Graphene Patterned at Room Temp
This room temperature method, instead takes the easily grown graphene-on-copper and in a single-step (they claim) etch and transfer the graphene circuitry to nearly any substrate, including the flexible polymer substrates of the future. Their trick: cutting the circuit patterns into a simple shadow mask.
“Desired micro-patterns are designed by a computer-aided design [CAD] software, enabling a commercial laser cutter interfaced to the computer to fabricate a shadow mask accordingly,” doctoral candidate Keong Yong, from Professor SungWoo Nam’s research group, told EE Times. “These rapid design iterations and pattern replications are facilitated by the quick turnover of the laser cutter to pattern low-cost polymer and metal sheets.”

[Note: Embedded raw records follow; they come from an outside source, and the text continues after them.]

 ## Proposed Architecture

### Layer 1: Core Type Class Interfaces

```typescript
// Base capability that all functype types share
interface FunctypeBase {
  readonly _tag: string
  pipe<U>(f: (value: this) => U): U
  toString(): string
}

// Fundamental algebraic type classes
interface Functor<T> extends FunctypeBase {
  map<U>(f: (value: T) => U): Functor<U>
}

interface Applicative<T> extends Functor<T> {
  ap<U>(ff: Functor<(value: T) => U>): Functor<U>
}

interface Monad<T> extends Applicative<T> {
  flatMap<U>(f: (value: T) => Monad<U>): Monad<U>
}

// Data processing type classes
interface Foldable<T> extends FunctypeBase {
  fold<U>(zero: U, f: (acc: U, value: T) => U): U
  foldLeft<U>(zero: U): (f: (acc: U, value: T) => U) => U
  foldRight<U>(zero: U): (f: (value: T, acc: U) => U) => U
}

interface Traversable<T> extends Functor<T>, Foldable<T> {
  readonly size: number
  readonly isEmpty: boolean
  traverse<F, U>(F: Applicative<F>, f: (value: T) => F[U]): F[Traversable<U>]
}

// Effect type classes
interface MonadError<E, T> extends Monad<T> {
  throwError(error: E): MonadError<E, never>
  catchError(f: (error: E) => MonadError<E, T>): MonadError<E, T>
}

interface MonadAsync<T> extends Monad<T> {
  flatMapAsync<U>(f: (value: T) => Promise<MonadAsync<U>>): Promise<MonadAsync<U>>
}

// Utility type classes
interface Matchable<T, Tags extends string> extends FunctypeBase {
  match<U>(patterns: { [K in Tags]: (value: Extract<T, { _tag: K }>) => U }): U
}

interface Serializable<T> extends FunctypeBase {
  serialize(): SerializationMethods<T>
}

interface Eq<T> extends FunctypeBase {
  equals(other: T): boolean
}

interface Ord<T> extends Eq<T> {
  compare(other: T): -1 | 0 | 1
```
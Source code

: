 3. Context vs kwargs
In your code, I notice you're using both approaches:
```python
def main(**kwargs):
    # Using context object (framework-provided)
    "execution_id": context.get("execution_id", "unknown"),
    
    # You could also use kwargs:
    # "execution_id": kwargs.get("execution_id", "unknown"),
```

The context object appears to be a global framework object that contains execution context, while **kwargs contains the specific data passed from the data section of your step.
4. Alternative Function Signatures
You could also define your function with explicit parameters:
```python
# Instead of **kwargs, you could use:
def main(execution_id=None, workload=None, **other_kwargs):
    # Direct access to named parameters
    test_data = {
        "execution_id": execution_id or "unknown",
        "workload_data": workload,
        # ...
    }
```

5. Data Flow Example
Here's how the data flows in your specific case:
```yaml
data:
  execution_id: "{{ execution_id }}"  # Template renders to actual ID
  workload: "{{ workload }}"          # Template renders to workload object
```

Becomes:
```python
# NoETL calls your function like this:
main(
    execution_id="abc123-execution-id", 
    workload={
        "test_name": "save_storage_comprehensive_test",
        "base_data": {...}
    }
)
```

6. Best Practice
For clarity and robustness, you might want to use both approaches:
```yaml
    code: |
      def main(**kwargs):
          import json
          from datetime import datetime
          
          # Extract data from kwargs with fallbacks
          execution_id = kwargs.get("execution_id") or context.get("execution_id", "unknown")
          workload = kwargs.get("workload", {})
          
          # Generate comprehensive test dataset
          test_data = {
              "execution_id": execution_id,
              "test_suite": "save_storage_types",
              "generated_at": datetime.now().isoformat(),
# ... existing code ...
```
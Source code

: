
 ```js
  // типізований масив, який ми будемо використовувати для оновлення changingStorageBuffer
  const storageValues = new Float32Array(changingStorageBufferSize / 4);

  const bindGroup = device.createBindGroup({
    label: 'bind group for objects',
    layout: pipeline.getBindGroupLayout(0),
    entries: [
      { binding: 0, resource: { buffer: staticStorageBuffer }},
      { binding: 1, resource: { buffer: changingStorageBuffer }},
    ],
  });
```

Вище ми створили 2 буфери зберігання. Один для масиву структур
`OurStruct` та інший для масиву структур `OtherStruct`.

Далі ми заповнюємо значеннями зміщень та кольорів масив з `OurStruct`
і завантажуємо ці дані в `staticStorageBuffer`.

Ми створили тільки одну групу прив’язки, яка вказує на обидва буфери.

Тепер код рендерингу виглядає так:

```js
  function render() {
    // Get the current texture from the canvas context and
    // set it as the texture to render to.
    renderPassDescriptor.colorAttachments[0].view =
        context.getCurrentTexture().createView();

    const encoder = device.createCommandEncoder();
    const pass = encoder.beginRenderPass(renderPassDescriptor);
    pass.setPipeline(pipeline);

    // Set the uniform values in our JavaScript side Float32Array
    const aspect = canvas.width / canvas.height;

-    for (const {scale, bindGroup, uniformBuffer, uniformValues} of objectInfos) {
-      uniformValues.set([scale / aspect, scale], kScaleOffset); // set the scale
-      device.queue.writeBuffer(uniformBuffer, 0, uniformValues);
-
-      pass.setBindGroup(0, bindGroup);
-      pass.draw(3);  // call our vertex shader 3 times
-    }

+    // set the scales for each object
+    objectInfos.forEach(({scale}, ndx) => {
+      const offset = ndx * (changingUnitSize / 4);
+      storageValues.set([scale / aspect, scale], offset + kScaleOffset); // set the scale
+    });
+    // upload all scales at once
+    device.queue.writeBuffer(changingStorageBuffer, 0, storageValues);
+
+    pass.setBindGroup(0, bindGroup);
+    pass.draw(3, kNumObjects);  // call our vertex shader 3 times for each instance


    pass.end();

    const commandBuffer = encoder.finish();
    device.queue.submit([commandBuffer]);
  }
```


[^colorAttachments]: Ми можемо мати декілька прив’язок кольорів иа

Once cut, the shadow mask is placed over the CVD-deposited graphene on copper foil, then etched using an oxygen plasma. The patterned graphene is then transferred onto a flexible substrate using a lamination process that ensures conformal contact and allows the copper foil to then be etched away.
“Due to this facile approach, our method reduces the total fabrication steps and time by eliminating the need for an intricate conventional micro-fabrication process as well as the need for a polymeric scaffold,” Yong told EE Times. “More importantly, our polymer-free approach promotes cleaner graphene.”
Right now there is no limitation on how big a graphene chip could be fabricated using their method, but there is a limit on how fine the shadow mask can be etched. To complete with silicon processing the shadow mask process has a ways to go, being confined to the micron range today, rather than nanometer range of silicon circuits today.
“We have demonstrated the capability of our facile approach to realize various graphene array patterns with different sizes, including lines, letters, and circles down to 50 microns,” Yong told us.
Next the researchers aim to downsize their shadow masks and to build real devices to prove the concept that working graphene circuitry can indeed be fabricated in labs that cost thousands of dollars to equip rather than the billions required today, according to Yong.
Other contributors included post-doctoral researcher Pilgyu Kang and Ali Ashraf who has since graduated and now works at Intel.